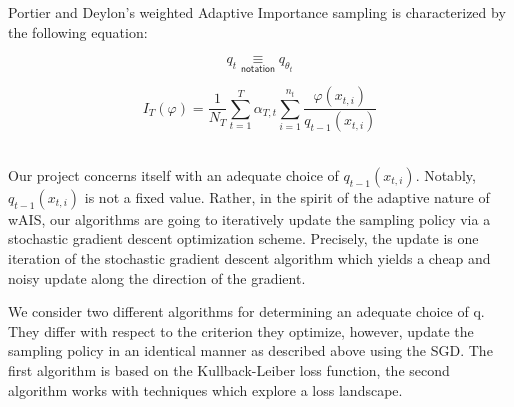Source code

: 
Portier and Deylon's weighted Adaptive Importance sampling is characterized by the following equation:


$$q_t \underset {\textsf{notation}} \equiv q_{\theta_t}$$

$$\boxed{
I_T(\varphi) = \frac 1 {N_T} \displaystyle\sum\limits_{t=1}^T \alpha_{T,t} \displaystyle\sum\limits_{i = 1}^{n_t} \frac {\varphi(x_{t,i})}{q_{t-1}(x_{t,i})}
}$$ ~\cite{portierdelyonWAIS}

Our project concerns itself with an adequate choice of $q_{t-1}(x_{t, i})$. Notably, $q_{t-1}(x_{t, i})$ is not a fixed value. Rather, in the spirit of the adaptive nature of wAIS, our algorithms are going to iteratively update the sampling policy via a stochastic gradient descent optimization scheme. Precisely, the update is one iteration of the stochastic gradient descent algorithm which yields a cheap and noisy update along the direction of the gradient. 

We consider two different algorithms for determining an adequate choice of q. They differ with respect to the criterion they optimize, however, update the sampling policy in an identical manner as described above using the SGD. 
The first algorithm is based on the Kullback-Leiber loss function, the second algorithm works with techniques which explore a loss landscape. 
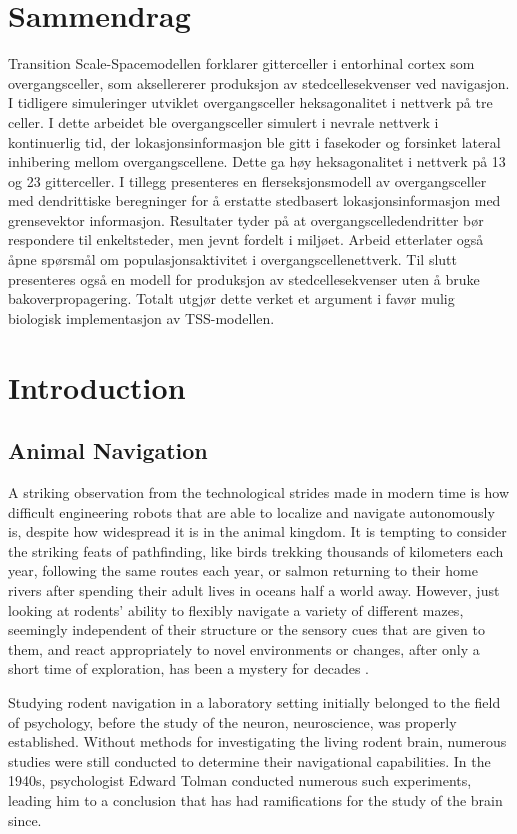 \documentclass{article}
\begin{document}
    \newpage
    \section*{Sammendrag}
    Transition Scale-Spacemodellen forklarer gitterceller i entorhinal cortex som overgangsceller, som aksellererer produksjon av stedcellesekvenser ved navigasjon. I tidligere simuleringer utviklet overgangsceller heksagonalitet i nettverk på tre celler. I dette arbeidet ble overgangsceller simulert i nevrale nettverk i kontinuerlig tid, der lokasjonsinformasjon ble gitt i fasekoder og forsinket lateral inhibering mellom overgangscellene. Dette ga høy heksagonalitet i nettverk på 13 og 23 gitterceller. I tillegg presenteres en flerseksjonsmodell av overgangsceller med dendrittiske beregninger for å erstatte stedbasert lokasjonsinformasjon med grensevektor informasjon. Resultater tyder på at overgangscelledendritter bør respondere til enkeltsteder, men jevnt fordelt i miljøet. Arbeid etterlater også åpne spørsmål om populasjonsaktivitet i overgangscellenettverk. Til slutt presenteres også en modell for produksjon av stedcellesekvenser uten å bruke bakoverpropagering. Totalt utgjør dette verket et argument i favør mulig biologisk implementasjon av TSS-modellen.  


    \newpage
    \section{Introduction}
    \subsection{Animal Navigation} \label{Animal Navigation}
    A striking observation from the technological strides made in modern time is how difficult engineering robots that are able to localize and navigate autonomously is, despite how widespread it is in the animal kingdom. It is tempting to consider the striking feats of pathfinding, like birds trekking thousands of kilometers each year, following the same routes each year, or salmon returning to their home rivers after spending their adult lives in oceans half a world away. However, just looking at rodents' ability to flexibly navigate a variety of different mazes, seemingly independent of their structure or the sensory cues that are given to them, and react appropriately to novel environments or changes, after only a short time of exploration, has been a mystery for decades \parencite{Wynn2023}.

    Studying rodent navigation in a laboratory setting initially belonged to the field of psychology, before the study of the neuron, neuroscience, was properly established. Without methods for investigating the living rodent brain, numerous studies were still conducted to determine their navigational capabilities. In the 1940s, psychologist Edward Tolman conducted numerous such experiments, leading him to a conclusion that has had ramifications for the study of the brain since. 
    
\end{document}
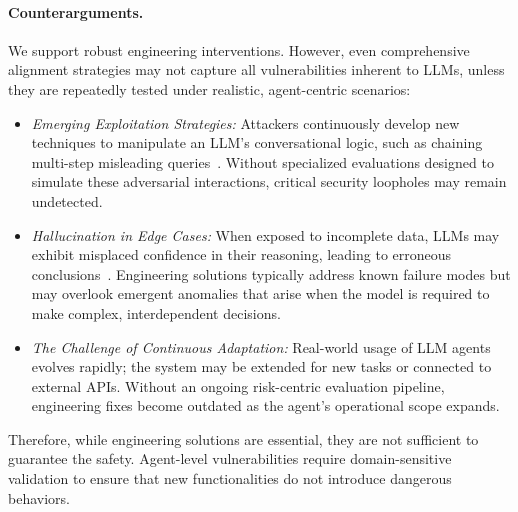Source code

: \paragraph{Counterarguments.}
We support robust engineering interventions. However, even comprehensive alignment strategies may not capture all vulnerabilities inherent to LLMs, unless they are repeatedly tested under realistic, agent-centric scenarios:
\vspace{-5pt}
\begin{itemize}
    \item \emph{Emerging Exploitation Strategies:} 
    Attackers continuously develop new techniques to manipulate an LLM's conversational logic, such as chaining multi-step misleading queries~\citep{xhonneux2024efficient}. Without specialized evaluations designed to simulate these adversarial interactions, critical security loopholes may remain undetected.
    
    \item \emph{Hallucination in Edge Cases:} 
    When exposed to incomplete data, LLMs may exhibit misplaced confidence in their reasoning, leading to erroneous conclusions~\citep{Chen2025EngagingWA}. Engineering solutions typically address known failure modes but may overlook emergent anomalies that arise when the model is required to make complex, interdependent decisions.
    \item \emph{The Challenge of Continuous Adaptation:} Real-world usage of LLM agents evolves rapidly; the system may be extended for new tasks or connected to external APIs. Without an ongoing risk-centric evaluation pipeline, engineering fixes become outdated as the agent's operational scope expands.
\end{itemize}
Therefore, while engineering solutions are essential, they are not sufficient to guarantee the safety. Agent-level vulnerabilities require domain-sensitive validation to ensure that new functionalities do not introduce dangerous behaviors.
....
> [REQUIREMENT] Determine how many lines in the entries above hold the string "which", then report that number and nothing further.

> [REPLY TO THE EXERCISE] 2